Вообще мне повезло с этими встречами — с талантливыми самобытными мастерами и людьми. Они дали мне самоощущение, самоуважение. А это важно.

Что касается дневников… Может быть, и… опубликую. Если я найду нужную форму, как и с чем это связать, чтобы люди, прочитав их, могли сказать: а-а-а, вот как, оказывается, это было.

— Не так давно вы отметили юбилей, впереди 25-летие вашей работы в Малом театре, я читала, что вас называет уже молодой старейшиной Малого.

— Я считаю, что времени нет. Возраст — это столько лет, на сколько ты себя ощущаешь. Посмотрите на меня — скажете, что мне 74-й год? Вот и все. А зачем я буду об этом думать? Сейчас чувствую иногда — то здесь болит, то там, но я мужественно себе говорю: тебе 73 года, что ты хочешь? Слава Богу, кофейку выпьешь и придешь в себя. Надо жить, вокруг ведь столько прекрасного и интересного. Вот сидим мы с вами в гримерке, за окном голубое небо, кусочек гостиницы виден… И осознаешь, что ты впервые в Карелии, в Петрозаводске.

— Считают, что актеры как вампиры должны во время спектакля подпитываться энергией из зрительного зала.

— Неправильно считают. Я не подпитываюсь энергией зала. Я посылаю ему свою энергию, и зрители не обязательно и не всегда мне отвечают. Но  когда эта связь налаживается, тогда происходит энергообмен между актером и зрителями, важный для обеих сторон.

{hsimage|Финальная сцена спектакля "Правда — хорошо, а счастье лучше" на сцене Музыкального театра Карелии. Фото автора ||||}

Про ваш зал я скажу, что он трудный, предназначен для музыкального театра, в нем есть оркестровая яма. Мы привыкли у себя в Малом, что зрители рядом, 10 минут спектакля — и они наши. А у вас зал далеко от сцены.
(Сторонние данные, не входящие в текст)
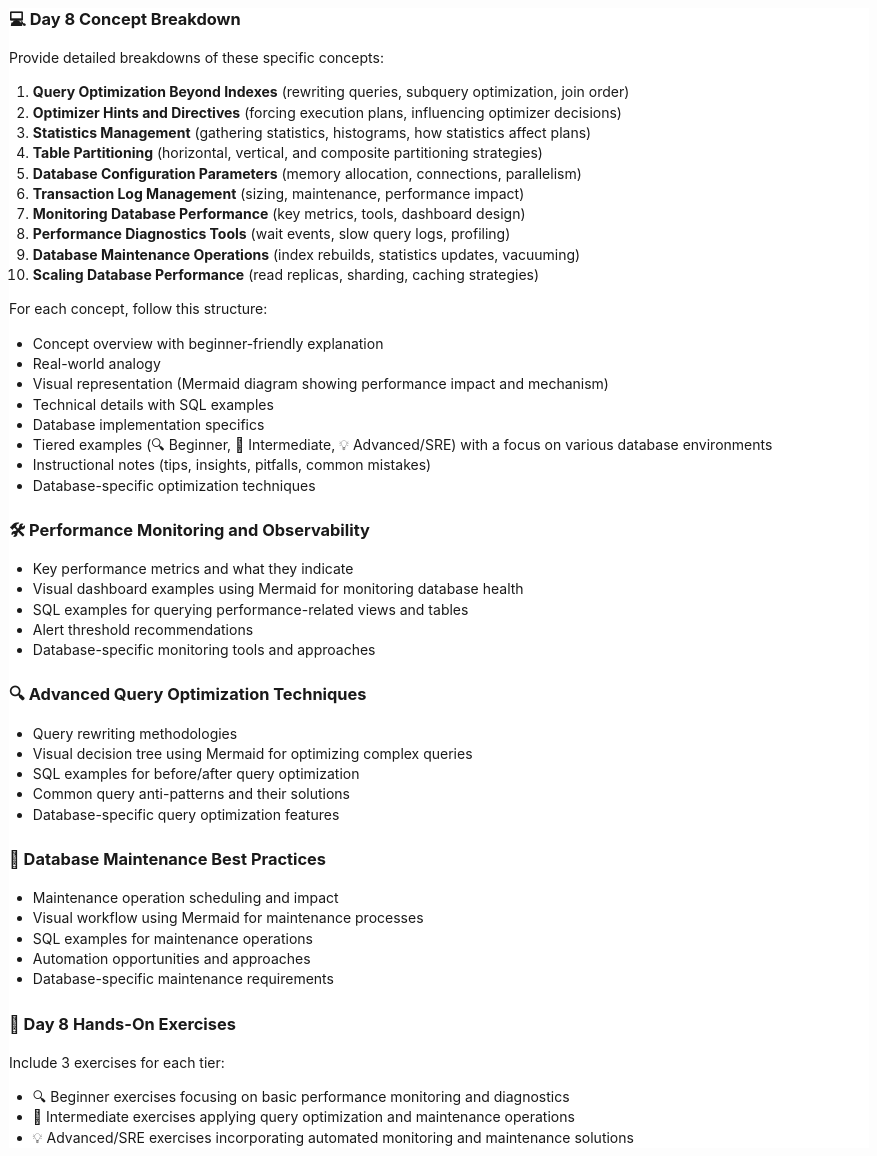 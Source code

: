 ### 💻 Day 8 Concept Breakdown
Provide detailed breakdowns of these specific concepts:

1. **Query Optimization Beyond Indexes** (rewriting queries, subquery optimization, join order)
2. **Optimizer Hints and Directives** (forcing execution plans, influencing optimizer decisions)
3. **Statistics Management** (gathering statistics, histograms, how statistics affect plans)
4. **Table Partitioning** (horizontal, vertical, and composite partitioning strategies)
5. **Database Configuration Parameters** (memory allocation, connections, parallelism)
6. **Transaction Log Management** (sizing, maintenance, performance impact)
7. **Monitoring Database Performance** (key metrics, tools, dashboard design)
8. **Performance Diagnostics Tools** (wait events, slow query logs, profiling)
9. **Database Maintenance Operations** (index rebuilds, statistics updates, vacuuming)
10. **Scaling Database Performance** (read replicas, sharding, caching strategies)

For each concept, follow this structure:
* Concept overview with beginner-friendly explanation
* Real-world analogy
* Visual representation (Mermaid diagram showing performance impact and mechanism)
* Technical details with SQL examples
* Database implementation specifics 
* Tiered examples (🔍 Beginner, 🧩 Intermediate, 💡 Advanced/SRE) with a focus on various database environments
* Instructional notes (tips, insights, pitfalls, common mistakes)
* Database-specific optimization techniques

### 🛠️ Performance Monitoring and Observability
* Key performance metrics and what they indicate
* Visual dashboard examples using Mermaid for monitoring database health
* SQL examples for querying performance-related views and tables
* Alert threshold recommendations
* Database-specific monitoring tools and approaches

### 🔍 Advanced Query Optimization Techniques
* Query rewriting methodologies
* Visual decision tree using Mermaid for optimizing complex queries
* SQL examples for before/after query optimization
* Common query anti-patterns and their solutions
* Database-specific query optimization features

### 🧰 Database Maintenance Best Practices
* Maintenance operation scheduling and impact
* Visual workflow using Mermaid for maintenance processes
* SQL examples for maintenance operations
* Automation opportunities and approaches
* Database-specific maintenance requirements

### 🔨 Day 8 Hands-On Exercises
Include 3 exercises for each tier:
* 🔍 Beginner exercises focusing on basic performance monitoring and diagnostics
* 🧩 Intermediate exercises applying query optimization and maintenance operations
* 💡 Advanced/SRE exercises incorporating automated monitoring and maintenance solutions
В этом, впрочем, и заключаются трудности гастролей. Василий Бочкарев сидел на вчерашнем спектакле («Горе от ума») в зале и пришел к выводу, что петрозаводский зритель очень благодарный. Хотя нас уверили, что в зале было хорошо слышно, это не так. Тем не менее зрители слушали, боясь шелохнуться, откликались. Но, кажется, захватить их целиком не удалось. Хотя, может быть, причина в том, что у вас народ северный, более сдержанный в выражении эмоций.

 

Наша беседа состоялась перед началом спектакля по пьесе А. Островского «Правда — хорошо, а счастье лучше», в котором Людмила Полякова играла роль няни Фелицаты, организатора всех интриг, в результате которых молодые герои получали это самое счастье. Она была именно такой, русской во плоти и крови няней, которая и должна быть в пьесе Островского.  И такой, какой ее могла сыграть только актриса Малого театра. Петрозаводчане, не сдерживая эмоций, каждый ее выход встречали горячими аплодисментами.